[Opening DATA FOR PROCESSING section]

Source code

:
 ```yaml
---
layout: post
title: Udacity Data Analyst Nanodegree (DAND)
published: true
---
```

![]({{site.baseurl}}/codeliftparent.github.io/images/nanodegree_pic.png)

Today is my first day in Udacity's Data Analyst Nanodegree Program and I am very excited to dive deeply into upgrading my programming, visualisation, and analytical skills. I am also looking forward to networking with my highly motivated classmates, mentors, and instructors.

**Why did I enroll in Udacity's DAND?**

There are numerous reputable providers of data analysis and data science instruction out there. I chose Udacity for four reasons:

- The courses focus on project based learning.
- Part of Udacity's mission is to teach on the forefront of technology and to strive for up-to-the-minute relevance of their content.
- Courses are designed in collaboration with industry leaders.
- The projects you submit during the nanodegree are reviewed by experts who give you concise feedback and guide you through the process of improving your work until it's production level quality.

[Closing DATA FOR PROCESSING section]

## EXERCISE
The lines to copy are those in the listing that contain "Analyst".

## SOLUTION
title: Udacity Data Analyst Nanodegree (DAND)
Today is my first day in Udacity's Data Analyst Nanodegree Program and I am very excited to dive deeply into upgrading my programming, visualisation, and analytical skills. I am also looking forward to networking with my highly motivated classmates, mentors, and instructors.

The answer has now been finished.